DATASET ENTRIES below:

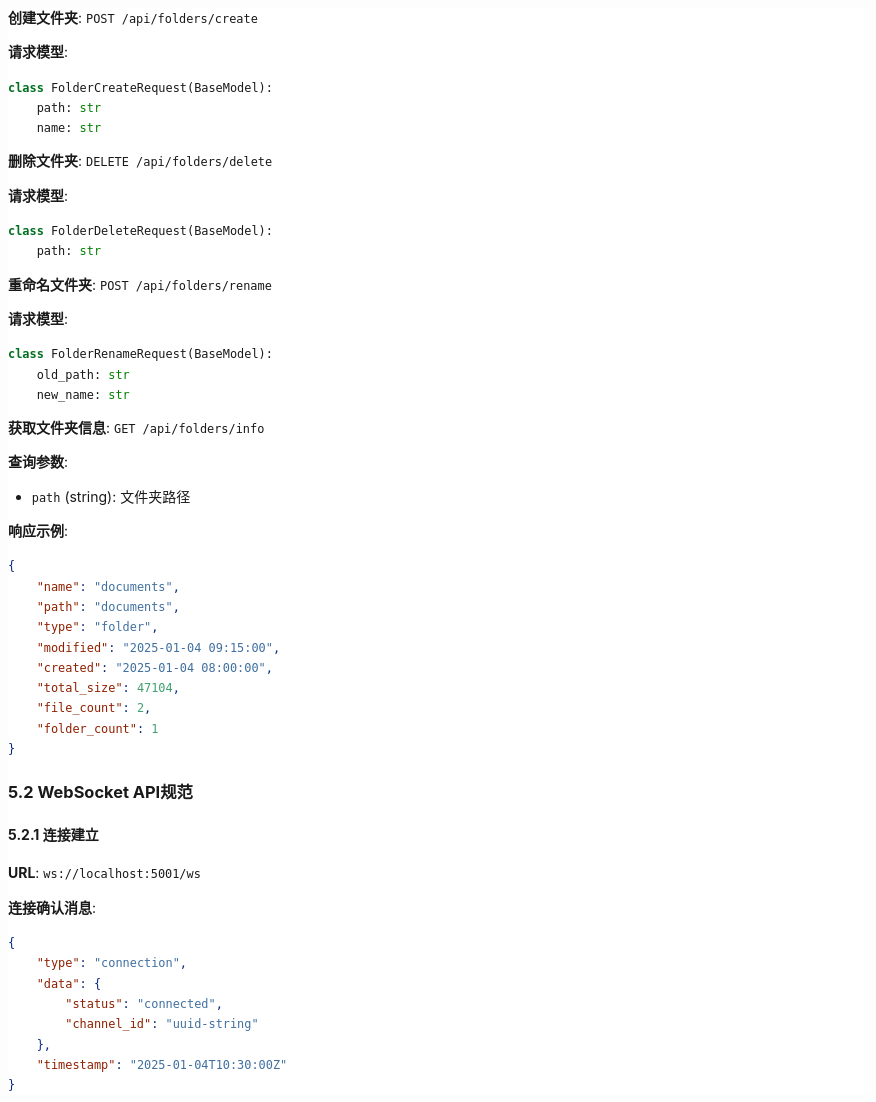 **创建文件夹**: `POST /api/folders/create`

**请求模型**:
```python
class FolderCreateRequest(BaseModel):
    path: str
    name: str
```

**删除文件夹**: `DELETE /api/folders/delete`

**请求模型**:
```python
class FolderDeleteRequest(BaseModel):
    path: str
```

**重命名文件夹**: `POST /api/folders/rename`

**请求模型**:
```python
class FolderRenameRequest(BaseModel):
    old_path: str
    new_name: str
```

**获取文件夹信息**: `GET /api/folders/info`

**查询参数**:
- `path` (string): 文件夹路径

**响应示例**:
```json
{
    "name": "documents",
    "path": "documents",
    "type": "folder",
    "modified": "2025-01-04 09:15:00",
    "created": "2025-01-04 08:00:00",
    "total_size": 47104,
    "file_count": 2,
    "folder_count": 1
}
```

### 5.2 WebSocket API规范

#### 5.2.1 连接建立

**URL**: `ws://localhost:5001/ws`

**连接确认消息**:
```json
{
    "type": "connection",
    "data": {
        "status": "connected",
        "channel_id": "uuid-string"
    },
    "timestamp": "2025-01-04T10:30:00Z"
}
```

End of DATASET ENTRIES.

Set down the data above word for word, leaving every picture out.

 **创建文件夹**: `POST /api/folders/create`

**请求模型**:
```python
class FolderCreateRequest(BaseModel):
    path: str
    name: str
```

**删除文件夹**: `DELETE /api/folders/delete`

**请求模型**:
```python
class FolderDeleteRequest(BaseModel):
    path: str
```

**重命名文件夹**: `POST /api/folders/rename`

**请求模型**:
```python
class FolderRenameRequest(BaseModel):
    old_path: str
    new_name: str
```

**获取文件夹信息**: `GET /api/folders/info`

**查询参数**:
- `path` (string): 文件夹路径

**响应示例**:
```json
{
    "name": "documents",
    "path": "documents",
    "type": "folder",
    "modified": "2025-01-04 09:15:00",
    "created": "2025-01-04 08:00:00",
    "total_size": 47104,
    "file_count": 2,
    "folder_count": 1
}
```

### 5.2 WebSocket API规范

#### 5.2.1 连接建立

**URL**: `ws://localhost:5001/ws`

**连接确认消息**:
```json
{
    "type": "connection",
    "data": {
        "status": "connected",
        "channel_id": "uuid-string"
    },
    "timestamp": "2025-01-04T10:30:00Z"
}
```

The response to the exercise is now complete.